Quasi-judicial decisions of speaker can be taken to court

karnataka-speaker-bhanu Karnataka Speaker K.R. Ramesh Kumar | Bhanu Prakash Chandra

The three-judge bench which decided the Karnataka MLAs disqualification case has upheld certain basic tenets regarding the conduct of business by the speaker in the house while deciding on disqualification.

The first and foremost is the basic understanding that the speaker is performing a quasi-judicial function while deciding on a question of disqualification of a member. Since it is a quasi-judicial function (and not entirely legislative), the decision can be questioned in court. The inference is also that, had it been a purely legislative function, the decision could not have been brought to the court.

Here the court has drawn from the earlier Constitution Bench judgment in the Kihoto Hollohan case, in which it was made clear that the order of the speaker can be subject to judicial review on the grounds of mala fide, perversity, violation of the constitutional mandate and order passed in violation of natural justice.
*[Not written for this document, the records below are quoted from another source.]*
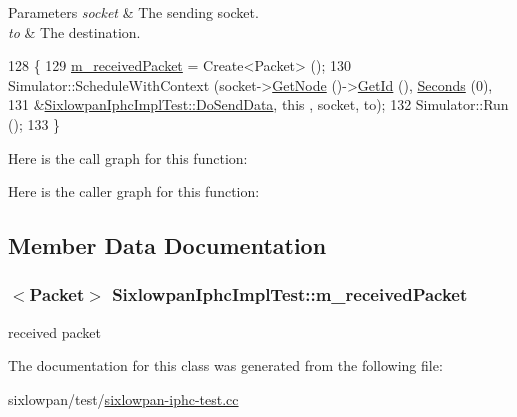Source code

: \begin{DoxyParams}{Parameters}
{\em socket} & The sending socket. \\
\hline
{\em to} & The destination. \\
\hline
\end{DoxyParams}

\begin{DoxyCode}
128 \{
129   \hyperlink{classSixlowpanIphcImplTest_a1462936c804a6cdb9cd52ce499932df8}{m\_receivedPacket} = Create<Packet> ();
130   Simulator::ScheduleWithContext (socket->\hyperlink{classns3_1_1Socket_aba642ad4301c1df47befc0aa9afa2e48}{GetNode} ()->\hyperlink{classns3_1_1Node_aaf49b64a843565ce3812326313b370ac}{GetId} (), 
      \hyperlink{group__timecivil_ga33c34b816f8ff6628e33d5c8e9713b9e}{Seconds} (0),
131                                   &\hyperlink{classSixlowpanIphcImplTest_a73e2c04553c003fc96856d181bee897c}{SixlowpanIphcImplTest::DoSendData}, \textcolor{keyword}{this}
      , socket, to);
132   Simulator::Run ();
133 \}
\end{DoxyCode}


Here is the call graph for this function\+:




Here is the caller graph for this function\+:




\subsection{Member Data Documentation}
\subsubsection[{\texorpdfstring{m\+\_\+received\+Packet}{m_receivedPacket}}]{$<${\bf Packet}$>$ Sixlowpan\+Iphc\+Impl\+Test\+::m\+\_\+received\+Packet\hspace{0.3cm}{\ttfamily [private]}}\hypertarget{classSixlowpanIphcImplTest_a1462936c804a6cdb9cd52ce499932df8}{}\label{classSixlowpanIphcImplTest_a1462936c804a6cdb9cd52ce499932df8}


received packet 



The documentation for this class was generated from the following file\+:\begin{DoxyCompactItemize}
\item 
sixlowpan/test/\hyperlink{sixlowpan-iphc-test_8cc}{sixlowpan-\/iphc-\/test.\+cc}\end{DoxyCompactItemize}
Here, the court has also suggested that in the ordinary course, the matter should be first taken to the High Court rather than rush to the Supreme Court.

When a member tenders his resignation, the speaker can examine only whether the resignation was voluntary or under coercion. Once it is demonstrated that the resignation is voluntary, the speaker is duty-bound to accept it. But the speaker cannot examine whether there were any other extraneous factors that had led to or compelled the resignation.
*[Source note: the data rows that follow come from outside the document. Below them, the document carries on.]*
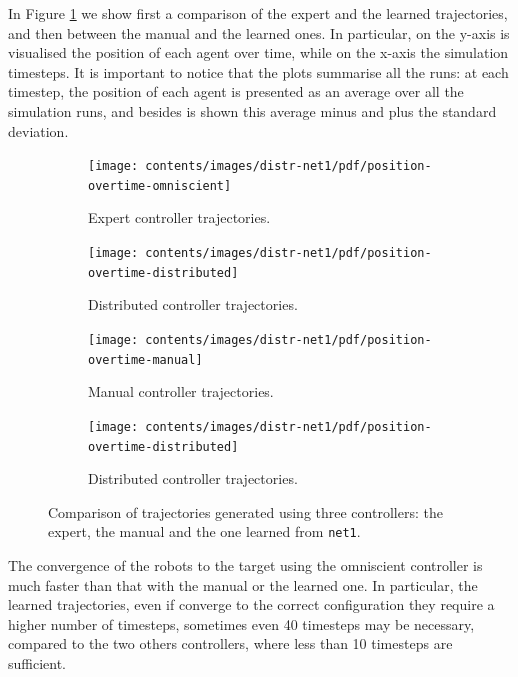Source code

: In Figure \ref{fig:net1traj} we show first a comparison of the expert and the 
learned trajectories, and then between the manual and the learned ones. In 
particular, on the y-axis is visualised the position of each agent over time, while 
on the x-axis the simulation timesteps. It is important to notice that the plots 
summarise all the runs: at each timestep, the position of each agent is presented 
as an average over all the simulation runs, and besides is  shown this average 
minus and plus the standard deviation.
\begin{figure}[!htb]
	\centering
	\begin{subfigure}[h]{0.49\textwidth}
		\centering
		\texttt{[image: contents/images/distr-net1/pdf/position-overtime-omniscient]}%
		\caption{Expert controller trajectories.}
	\end{subfigure}
	\hfill
	\begin{subfigure}[h]{0.49\textwidth}
		\centering
		\texttt{[image: contents/images/distr-net1/pdf/position-overtime-distributed]}
		\caption{Distributed controller trajectories.}
	\end{subfigure}
	\hspace*{\fill}%
	
	\vspace*{8pt}%
	
	\hspace*{\fill}%
	\begin{subfigure}[h]{0.49\textwidth}
		\centering
		\texttt{[image: contents/images/distr-net1/pdf/position-overtime-manual]}%
		\caption{Manual controller trajectories.}
	\end{subfigure}
	\hfill
	\begin{subfigure}[h]{0.49\textwidth}
		\centering
		\texttt{[image: contents/images/distr-net1/pdf/position-overtime-distributed]}
		\caption{Distributed controller trajectories.}
	\end{subfigure}
	\caption[Evaluation of the trajectories learned by \texttt{net1}.]{Comparison 
		of trajectories generated using three controllers: the expert, the manual and 
		the one learned from \texttt{net1}.}
	\label{fig:net1traj}
\end{figure}

The convergence of the robots to the target using the omniscient controller is 
much faster than that with the manual or the learned one. In particular, the 
learned trajectories, even if converge to the correct configuration they require a 
higher number of timesteps, sometimes even 40 timesteps may be necessary, 
compared to the two others controllers, where less than 10 timesteps are 
sufficient.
Though resignation of a member and disqualification of a member under anti-defection law result in the seat falling vacant, the consequences of the vacancy won't be the same.

Can a member, anticipating disqualification, tender his resignation and then contest? The court has answered this point. If an action that would have attracted disqualification had been performed by the member prior to his resignation, he would be treated as having been disqualified and removed. In other words, a member cannot resign anticipating his disqualification and claim immunity from disqualification and its consequences. “Disqualification relates back to the date when the act of defection takes place,” explains the court. “Factum and taint of disqualification does not vaporise by tendering a resignation letter to the speaker. A pending or impending disqualification action does not become infructuous by submission of the resignation letter, when act(s) of disqualification have arisen prior to the member’s resignation letter.

Before disqualifying a member, the speaker should give him sufficient opportunity to be heard; he should follow the time limit prescribed in the Rules of the Legislature.

The speaker cannot disqualify a member and prohibit him from getting re-elected to the same house. In other words, a disqualified member may contest again and enter the house; and he can even be made a minister, if he comes in re-elected.